It’s hard not to hear Malvina Reynolds’ 1962 Little Boxes, a lilting critique of suburban despair amidst hollow prosperity, each time the camera sweeps across the unnamed, upscale Polish planned community filled with well-appointed, cookie-cutter houses in which Malgorzata Szumowska and Michal Englert’s dark fairy tale Never Gonna Snow Again is set. The houses are white, the meticulous grounds verdant and neatly landscaped and the residents are every kind of mess: Frustrated wives, nasty neighbors, distant husbands, rebellious teenagers and restless, overscheduled, quietly desperate children hard-put to imagine a world beyond their sterile, gated world, a pretty prison designed to stifle the restlessness, curiosity and, yes, the discontent and repressed resentment that, unleashed, can be the disaster that drives growth and change.

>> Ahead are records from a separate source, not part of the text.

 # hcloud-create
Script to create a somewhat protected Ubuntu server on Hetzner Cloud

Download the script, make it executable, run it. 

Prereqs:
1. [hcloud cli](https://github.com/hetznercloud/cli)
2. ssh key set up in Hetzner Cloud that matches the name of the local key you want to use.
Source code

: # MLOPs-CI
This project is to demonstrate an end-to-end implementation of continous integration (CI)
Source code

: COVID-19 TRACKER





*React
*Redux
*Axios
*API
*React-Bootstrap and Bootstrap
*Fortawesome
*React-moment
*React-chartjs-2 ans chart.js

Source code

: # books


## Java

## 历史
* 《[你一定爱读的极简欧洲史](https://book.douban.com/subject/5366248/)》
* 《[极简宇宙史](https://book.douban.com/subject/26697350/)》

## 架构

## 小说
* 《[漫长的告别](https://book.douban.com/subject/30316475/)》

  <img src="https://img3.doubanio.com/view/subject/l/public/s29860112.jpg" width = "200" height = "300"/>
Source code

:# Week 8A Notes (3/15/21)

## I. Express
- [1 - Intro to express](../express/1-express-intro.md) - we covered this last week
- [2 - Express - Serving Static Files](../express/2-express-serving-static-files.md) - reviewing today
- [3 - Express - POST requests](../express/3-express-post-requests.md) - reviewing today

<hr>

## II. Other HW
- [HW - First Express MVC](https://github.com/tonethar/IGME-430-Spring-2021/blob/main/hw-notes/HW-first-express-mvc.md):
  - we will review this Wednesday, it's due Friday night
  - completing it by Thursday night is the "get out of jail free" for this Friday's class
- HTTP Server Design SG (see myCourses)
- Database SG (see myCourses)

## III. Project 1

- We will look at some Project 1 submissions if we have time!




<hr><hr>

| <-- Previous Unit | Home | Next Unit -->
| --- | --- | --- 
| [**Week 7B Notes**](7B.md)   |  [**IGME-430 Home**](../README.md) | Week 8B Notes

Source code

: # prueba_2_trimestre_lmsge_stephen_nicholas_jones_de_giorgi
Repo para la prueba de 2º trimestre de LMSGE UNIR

Enter Zhenia (Alec Utgoff), a Russian-speaking immigrant whom we first see emerging from a deep, dark fairy-tale wood and then bypassing the bureaucrat who’s about to deny him entry to Poland–along with the rest of the teeming crowd through which Zhenia quietly passes en route to the visa office. Zhenia gently lulls the bureaucrat into a hypnotic sleep, then quietly rubber stamps his own papers and is on his way.
A sweet-natured, destabilizing angel in a circus strongman’s body carrying a portable massage table and a small satchel, he quietly strolls into a gated community whose meticulously maintained grounds and well-kept houses seethe with unhappy people–frustrated housewives, distant husbands, restless adolescents, alienated teenagers, infirm and lonely older residents–most of whom have no real idea how their lives came to be in this state or how they might begin to change it. In Zhenia they find a quiet harbor, a man with strong hands and a gentle smile, someone who’s modest and undemanding, who reveals so little of himself that they can see in him whatever they want or need: A confidant, a sounding board, a lover whose gentle presence makes a stark contrast to his broad, smoothly muscular body, on display in a tight tank top and fitted sweatpants.
Szumowska and Englert’s slyly pretty fable–they co-produced and -wrote; he did additional duty as the film’s cinematographer–contains echoes of both TV’s 1967 brain-teaser The Prisoner–specifically, its primary location, a superficially idyllic village/prison and overall theme of insidious entrapment–and Pier Paolo Pasolini’s Teorema (1968), in which a similarly angelic-seeming interloper’s sexual healing frees the members of a miserable bourgeois household from their various repressions and discontents. But while Teorema’s catalytic stranger is a true enigma, Zhenia is merely a stranger, a man who keeps his sorrows close and his personal relationships at genial distance. And while the eventual revelation of Zhenia’s origins is a powerful one, Utgoff’s performance is the film’s anchor. His broad-planed face, while not conventionally handsome, is strikingly expressive and several brief scenes of Zhenia alone, observing or exercising meditatively in his small apartment, lay the groundwork for the eventual revelation of where he came from and why he’s chosen a way of life that affords both physical intimacy and emotional distance. Which may sound as though Never Gonna Snow Again is heavy going… but it’s not. It’s slyly funny–no belly laughs, just an accumulation of weird and unexpected digressions (including one that involves composting–to say more would be unfair to the film’s careful accretion of Twin Peaks-caliber weirdness)–that offset the pervasive atmosphere of isolation, loneliness and slow suffocation by social conventions.